- Theatrical release poster
- Directed by: S. A. Chandrasekharan
- Screenplay by: S. A. Chandrasekharan
- Story by: Shoba
- Produced by: B. Vimal
- Starring: Vijay; Yuvarani;
- Cinematography: Ravishankar
- Edited by: P. R. Gautham Raj
- Music by: Deva
- Production company: B. V. Combines
- Distributed by: XB Film Creators
- Release date: 10 December 1993;
- Running time: 138 minutes
- Country: India
- Language: Tamil

= Senthoorapandi =

1993 film directed by S.A. Chandrasekhar

Senthoorapandi is a 1993 Indian Tamil-language romantic action film directed by S. A. Chandrasekharan. The film stars Vijay and Yuvarani in the lead roles with Vijayakanth as the titular character. It revolves around Vijay (Vijay) who falls in love with Meena. Meena's brother opposes their marriage due to rivalry between both the families, whereas Vijay's brother Senthoorapandi (Vijayakanth) returns from jail to help him to win his love.

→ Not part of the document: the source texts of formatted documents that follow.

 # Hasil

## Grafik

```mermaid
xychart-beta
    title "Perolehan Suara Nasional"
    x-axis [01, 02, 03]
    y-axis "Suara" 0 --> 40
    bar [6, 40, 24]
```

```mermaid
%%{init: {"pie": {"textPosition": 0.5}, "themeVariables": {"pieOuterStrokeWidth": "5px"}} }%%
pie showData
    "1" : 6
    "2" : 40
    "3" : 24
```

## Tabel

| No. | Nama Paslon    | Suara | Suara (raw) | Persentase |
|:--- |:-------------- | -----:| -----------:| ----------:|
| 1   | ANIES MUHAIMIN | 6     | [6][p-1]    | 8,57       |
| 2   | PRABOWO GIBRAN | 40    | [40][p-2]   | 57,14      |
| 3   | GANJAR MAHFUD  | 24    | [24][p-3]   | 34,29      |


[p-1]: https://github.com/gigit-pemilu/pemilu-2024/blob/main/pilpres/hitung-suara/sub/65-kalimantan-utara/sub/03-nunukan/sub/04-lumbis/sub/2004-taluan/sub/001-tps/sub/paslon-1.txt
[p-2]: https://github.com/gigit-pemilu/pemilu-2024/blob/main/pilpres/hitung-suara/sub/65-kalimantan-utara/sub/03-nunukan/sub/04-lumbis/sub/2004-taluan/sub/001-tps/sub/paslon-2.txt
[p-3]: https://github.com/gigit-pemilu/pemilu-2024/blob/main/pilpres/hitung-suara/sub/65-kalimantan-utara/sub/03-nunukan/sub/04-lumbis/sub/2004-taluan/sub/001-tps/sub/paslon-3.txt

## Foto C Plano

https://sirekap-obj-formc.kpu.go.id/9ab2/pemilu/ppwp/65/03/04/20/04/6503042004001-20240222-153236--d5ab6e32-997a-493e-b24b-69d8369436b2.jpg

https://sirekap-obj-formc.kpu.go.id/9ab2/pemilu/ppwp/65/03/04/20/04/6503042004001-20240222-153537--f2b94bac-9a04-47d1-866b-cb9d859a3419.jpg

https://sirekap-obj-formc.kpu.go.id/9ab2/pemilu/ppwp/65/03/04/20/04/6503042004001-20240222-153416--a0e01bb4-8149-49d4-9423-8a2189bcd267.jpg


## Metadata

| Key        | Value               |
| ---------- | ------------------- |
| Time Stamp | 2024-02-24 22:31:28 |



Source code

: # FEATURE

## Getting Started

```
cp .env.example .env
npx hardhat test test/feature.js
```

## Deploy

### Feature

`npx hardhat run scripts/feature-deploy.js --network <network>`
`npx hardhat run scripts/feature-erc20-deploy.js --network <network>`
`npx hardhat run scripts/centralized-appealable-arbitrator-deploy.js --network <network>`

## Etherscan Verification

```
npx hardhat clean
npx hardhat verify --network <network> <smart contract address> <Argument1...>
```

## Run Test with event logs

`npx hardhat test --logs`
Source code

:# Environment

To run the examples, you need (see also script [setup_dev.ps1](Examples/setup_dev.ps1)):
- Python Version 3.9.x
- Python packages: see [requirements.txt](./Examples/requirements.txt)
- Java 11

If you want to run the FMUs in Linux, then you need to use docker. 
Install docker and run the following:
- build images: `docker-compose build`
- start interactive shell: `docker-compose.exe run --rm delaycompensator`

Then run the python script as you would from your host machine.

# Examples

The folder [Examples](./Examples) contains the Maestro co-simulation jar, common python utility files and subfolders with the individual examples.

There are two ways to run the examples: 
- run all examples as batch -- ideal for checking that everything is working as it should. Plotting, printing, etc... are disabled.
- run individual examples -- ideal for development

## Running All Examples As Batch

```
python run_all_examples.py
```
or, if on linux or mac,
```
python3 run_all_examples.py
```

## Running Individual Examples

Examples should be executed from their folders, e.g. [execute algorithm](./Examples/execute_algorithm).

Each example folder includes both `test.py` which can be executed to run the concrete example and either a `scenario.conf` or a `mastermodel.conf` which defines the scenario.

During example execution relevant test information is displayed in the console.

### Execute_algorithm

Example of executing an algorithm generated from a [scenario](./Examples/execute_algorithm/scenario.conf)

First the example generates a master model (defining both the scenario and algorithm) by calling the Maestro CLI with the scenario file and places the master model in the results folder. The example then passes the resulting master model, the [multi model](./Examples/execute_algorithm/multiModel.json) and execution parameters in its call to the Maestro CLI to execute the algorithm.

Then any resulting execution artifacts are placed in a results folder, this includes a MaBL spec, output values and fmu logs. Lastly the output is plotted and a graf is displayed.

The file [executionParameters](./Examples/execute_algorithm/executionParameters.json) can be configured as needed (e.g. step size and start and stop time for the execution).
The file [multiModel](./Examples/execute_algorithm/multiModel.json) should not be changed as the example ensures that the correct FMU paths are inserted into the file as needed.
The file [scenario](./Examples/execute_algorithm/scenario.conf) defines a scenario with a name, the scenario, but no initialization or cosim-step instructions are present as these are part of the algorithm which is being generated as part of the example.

The film was released on 10 December 1993, and performed well commercially.

== Plot ==
Vijay returns to his village after his studies, much to the happiness of his parents. He falls in love with Meena, the sister of local bigwig Ponnambalam. He opposes their love because Vijay belongs to a lower caste, and tries to kill the entire family. But Vijay's brother Senthoorappandi, who is just released from prison, shows up on time and saves them.

Through a flashback, we learn that Senthoorappandi and Marikozhundhu were in love and that was opposed by her family. But Senthoorappandi overpowers the opposition and marries her. Enraged, her uncle kills her. In retaliation, Senthoorappandi kills the uncle and goes to prison.

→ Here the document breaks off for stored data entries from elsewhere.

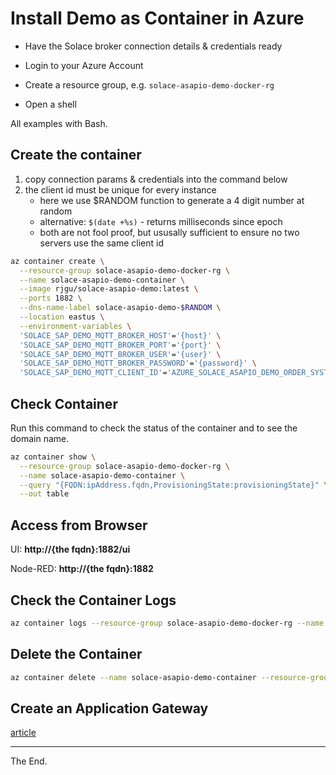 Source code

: # Install Demo as Container in Azure

* Have the Solace broker connection details & credentials ready

* Login to your Azure Account

* Create a resource group, e.g. ``solace-asapio-demo-docker-rg``

* Open a shell

All examples with Bash.

## Create the container

1. copy connection params & credentials into the command below
2. the client id must be unique for every instance
   - here we use $RANDOM function to generate a 4 digit number at random
   - alternative: ``$(date +%s)`` - returns milliseconds since epoch
   - both are not fool proof, but ususally sufficient to ensure no two servers use the same client id

```bash
az container create \
  --resource-group solace-asapio-demo-docker-rg \
  --name solace-asapio-demo-container \
  --image rjgu/solace-asapio-demo:latest \
  --ports 1882 \
  --dns-name-label solace-asapio-demo-$RANDOM \
  --location eastus \
  --environment-variables \
  'SOLACE_SAP_DEMO_MQTT_BROKER_HOST'='{host}' \
  'SOLACE_SAP_DEMO_MQTT_BROKER_PORT'='{port}' \
  'SOLACE_SAP_DEMO_MQTT_BROKER_USER'='{user}' \
  'SOLACE_SAP_DEMO_MQTT_BROKER_PASSWORD'='{password}' \
  'SOLACE_SAP_DEMO_MQTT_CLIENT_ID'='AZURE_SOLACE_ASAPIO_DEMO_ORDER_SYSTEM-'$RANDOM

```
## Check Container

Run this command to check the status of the container and to see the domain name.

```bash
az container show \
  --resource-group solace-asapio-demo-docker-rg \
  --name solace-asapio-demo-container \
  --query "{FQDN:ipAddress.fqdn,ProvisioningState:provisioningState}" \
  --out table
```

## Access from Browser

UI: **http://{the fqdn}:1882/ui**

Node-RED: **http://{the fqdn}:1882**

## Check the Container Logs

```bash
az container logs --resource-group solace-asapio-demo-docker-rg --name solace-asapio-demo-container
```

## Delete the Container

```bash
az container delete --name solace-asapio-demo-container --resource-group solace-asapio-demo-docker-rg
```

## Create an Application Gateway

[article](https://docs.microsoft.com/en-us/azure/web-application-firewall/ag/application-gateway-web-application-firewall-portal)


---
The End.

Now that Senthoorappandi is out of prison, he tries to convince Ponnambalam to get his sister married to Vijay, but Ponnambalam insults Senthoorappandi and rejects the proposal. Meena decides to marry Vijay against her brother's wishes. In an attempt to stop the wedding, Ponnambalam kills Vijay/Senthoorappandi's father.

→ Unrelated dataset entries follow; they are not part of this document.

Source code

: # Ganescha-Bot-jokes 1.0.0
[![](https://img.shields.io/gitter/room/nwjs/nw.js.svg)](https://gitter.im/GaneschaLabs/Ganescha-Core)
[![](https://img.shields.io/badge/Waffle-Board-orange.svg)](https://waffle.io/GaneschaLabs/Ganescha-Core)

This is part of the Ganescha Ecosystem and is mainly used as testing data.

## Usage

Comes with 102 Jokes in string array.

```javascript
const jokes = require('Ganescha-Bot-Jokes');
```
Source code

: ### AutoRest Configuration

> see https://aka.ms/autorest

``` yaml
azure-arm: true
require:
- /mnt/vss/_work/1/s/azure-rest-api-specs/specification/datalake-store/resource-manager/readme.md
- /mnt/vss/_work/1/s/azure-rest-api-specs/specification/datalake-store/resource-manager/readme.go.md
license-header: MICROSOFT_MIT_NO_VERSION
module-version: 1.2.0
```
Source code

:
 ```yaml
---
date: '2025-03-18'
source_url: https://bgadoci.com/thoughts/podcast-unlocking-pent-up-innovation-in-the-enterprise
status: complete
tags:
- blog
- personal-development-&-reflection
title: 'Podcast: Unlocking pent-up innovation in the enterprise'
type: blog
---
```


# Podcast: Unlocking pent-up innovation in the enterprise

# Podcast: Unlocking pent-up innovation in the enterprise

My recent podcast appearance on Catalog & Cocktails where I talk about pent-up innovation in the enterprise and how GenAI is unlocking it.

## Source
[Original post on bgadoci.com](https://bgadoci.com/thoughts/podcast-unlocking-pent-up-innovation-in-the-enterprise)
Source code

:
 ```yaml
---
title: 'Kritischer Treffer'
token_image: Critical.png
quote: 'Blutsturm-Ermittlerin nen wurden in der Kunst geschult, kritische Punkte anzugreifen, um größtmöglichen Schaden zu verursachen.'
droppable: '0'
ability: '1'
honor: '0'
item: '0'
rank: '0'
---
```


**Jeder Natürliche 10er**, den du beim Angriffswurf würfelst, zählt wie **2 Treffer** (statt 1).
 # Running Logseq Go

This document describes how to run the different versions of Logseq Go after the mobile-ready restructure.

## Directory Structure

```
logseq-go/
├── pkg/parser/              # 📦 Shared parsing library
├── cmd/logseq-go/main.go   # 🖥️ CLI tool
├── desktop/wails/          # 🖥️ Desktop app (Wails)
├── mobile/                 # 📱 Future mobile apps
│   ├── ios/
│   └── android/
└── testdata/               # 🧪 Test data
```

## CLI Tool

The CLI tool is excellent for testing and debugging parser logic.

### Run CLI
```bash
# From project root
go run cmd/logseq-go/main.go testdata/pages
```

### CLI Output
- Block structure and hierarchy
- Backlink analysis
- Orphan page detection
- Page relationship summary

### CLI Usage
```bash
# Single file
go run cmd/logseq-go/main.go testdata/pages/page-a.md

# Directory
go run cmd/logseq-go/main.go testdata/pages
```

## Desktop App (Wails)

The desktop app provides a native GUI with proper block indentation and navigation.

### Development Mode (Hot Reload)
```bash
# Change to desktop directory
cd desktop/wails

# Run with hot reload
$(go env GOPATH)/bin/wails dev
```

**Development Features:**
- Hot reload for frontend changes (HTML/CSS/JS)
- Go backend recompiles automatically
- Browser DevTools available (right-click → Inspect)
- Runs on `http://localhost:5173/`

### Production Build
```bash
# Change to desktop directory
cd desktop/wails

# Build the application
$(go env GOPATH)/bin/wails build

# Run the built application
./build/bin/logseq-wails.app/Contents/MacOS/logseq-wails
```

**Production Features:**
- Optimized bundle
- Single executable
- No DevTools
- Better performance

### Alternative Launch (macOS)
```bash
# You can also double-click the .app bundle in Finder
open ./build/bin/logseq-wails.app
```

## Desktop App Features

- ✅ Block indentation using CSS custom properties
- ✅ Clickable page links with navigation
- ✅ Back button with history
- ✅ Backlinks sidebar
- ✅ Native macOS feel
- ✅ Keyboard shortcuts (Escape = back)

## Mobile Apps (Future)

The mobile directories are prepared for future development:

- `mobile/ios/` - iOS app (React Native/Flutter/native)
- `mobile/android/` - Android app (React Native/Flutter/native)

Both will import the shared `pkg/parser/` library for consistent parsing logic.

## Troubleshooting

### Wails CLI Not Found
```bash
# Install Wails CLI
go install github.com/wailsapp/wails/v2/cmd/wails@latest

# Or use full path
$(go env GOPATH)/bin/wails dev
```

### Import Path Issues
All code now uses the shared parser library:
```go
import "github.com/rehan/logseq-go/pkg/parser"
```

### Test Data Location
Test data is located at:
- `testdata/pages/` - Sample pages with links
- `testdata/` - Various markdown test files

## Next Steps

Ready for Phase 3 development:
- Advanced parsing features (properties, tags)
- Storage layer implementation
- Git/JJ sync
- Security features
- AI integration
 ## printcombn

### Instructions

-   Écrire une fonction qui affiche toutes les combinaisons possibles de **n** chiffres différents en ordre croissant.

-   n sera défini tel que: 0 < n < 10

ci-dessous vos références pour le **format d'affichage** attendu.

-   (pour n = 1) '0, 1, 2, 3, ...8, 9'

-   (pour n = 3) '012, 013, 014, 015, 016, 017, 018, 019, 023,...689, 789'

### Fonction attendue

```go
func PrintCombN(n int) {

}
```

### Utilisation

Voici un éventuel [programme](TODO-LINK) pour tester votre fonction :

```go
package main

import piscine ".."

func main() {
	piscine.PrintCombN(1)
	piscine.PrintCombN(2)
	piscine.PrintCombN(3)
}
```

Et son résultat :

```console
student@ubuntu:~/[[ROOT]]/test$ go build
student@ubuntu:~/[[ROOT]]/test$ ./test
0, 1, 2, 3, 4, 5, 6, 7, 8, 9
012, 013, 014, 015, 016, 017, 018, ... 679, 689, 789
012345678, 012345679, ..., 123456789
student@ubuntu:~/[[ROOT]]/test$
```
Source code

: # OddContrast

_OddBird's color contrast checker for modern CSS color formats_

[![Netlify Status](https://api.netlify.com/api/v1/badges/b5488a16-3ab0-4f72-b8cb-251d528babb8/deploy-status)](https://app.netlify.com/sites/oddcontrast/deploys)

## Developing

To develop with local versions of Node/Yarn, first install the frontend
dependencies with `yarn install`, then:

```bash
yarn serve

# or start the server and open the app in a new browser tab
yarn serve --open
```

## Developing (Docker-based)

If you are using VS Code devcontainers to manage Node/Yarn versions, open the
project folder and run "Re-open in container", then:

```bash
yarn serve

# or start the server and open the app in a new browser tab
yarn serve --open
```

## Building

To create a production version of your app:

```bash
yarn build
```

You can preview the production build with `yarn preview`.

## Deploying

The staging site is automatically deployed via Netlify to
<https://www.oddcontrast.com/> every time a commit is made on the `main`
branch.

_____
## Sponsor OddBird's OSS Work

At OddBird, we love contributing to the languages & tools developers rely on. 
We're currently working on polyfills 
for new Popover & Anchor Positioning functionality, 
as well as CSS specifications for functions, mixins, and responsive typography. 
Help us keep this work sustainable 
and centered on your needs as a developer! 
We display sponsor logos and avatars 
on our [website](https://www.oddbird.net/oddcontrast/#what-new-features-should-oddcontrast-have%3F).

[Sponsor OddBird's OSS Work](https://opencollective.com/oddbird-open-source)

Senthoorappandi proceeds with the wedding of his brother despite the killing of his father. Ponnambalam tries to stop the wedding, but Senthoorappandi fights him and kills him and goes to jail again, happy that Vijay and Meena are united.

== Production ==
After Vijay's debut film as a lead actor Naalaiya Theerpu (1992) failed at the box-office, Chandrasekhar decided to cast an established actor alongside Vijay for his next film; Vijayakanth agreed to do the film for free.

== Soundtrack ==
The soundtrack was composed by Deva. For the dubbed Telugu version Bobbili Rayudu, all lyrics were written by Rajasri.

Tamil
| No. | Title | Lyrics | Singer(s) | Length |
|---|---|---|---|---|
| 1. | "Aadadhada Aadadhada" | P. R. C. Balu | Deva | 4:12 |
| 2. | "Chinna Chinna" | Vaali | Mano, Swarnalatha | 4:53 |
| 3. | "Mane Nane" | Vaali | S. N. Surendar, Swarnalatha | 5:06 |
| 4. | "Pillayare Pillayare" | Vaali | Mano | 3:50 |
| 5. | "Senthoora Pandikku" | Vaali | S. P. Balasubrahmanyam, K. S. Chithra | 5:08 |
| Total length: |  |  |  | 23:09 |

Telugu
| No. | Title | Singer(s) | Length |
|---|---|---|---|
| 1. | "Manasa" | S. P. Balasubrahmanyam, K. S. Chithra | 5:01 |
| 2. | "Sindura Puvvu" | S. P. Balasubrahmanyam, K. S. Chithra | 5:05 |
| 3. | "Pilladhani" | S. P. Balasubrahmanyam, K. S. Chithra | 3:45 |
| 4. | "Challanaina" | S. P. Balasubrahmanyam, K. S. Chithra | 4:49 |
| Total length: |  |  | 18:42 |

== Reception ==
Malini Mannath of The Indian Express wrote it "turns out to be fairly engaging film". K. Vijiyan of New Straits Times wrote, "It is amazing Chandrasegaran went into production without a proper story. Rajarajan's cinematography is the saving grace in this movie which seems to have nothing new to say". Thulasi of Kalki panned the plot and violence but praised the cinematography and music. Ananda Vikatan gave the film a score of 30 out of 100.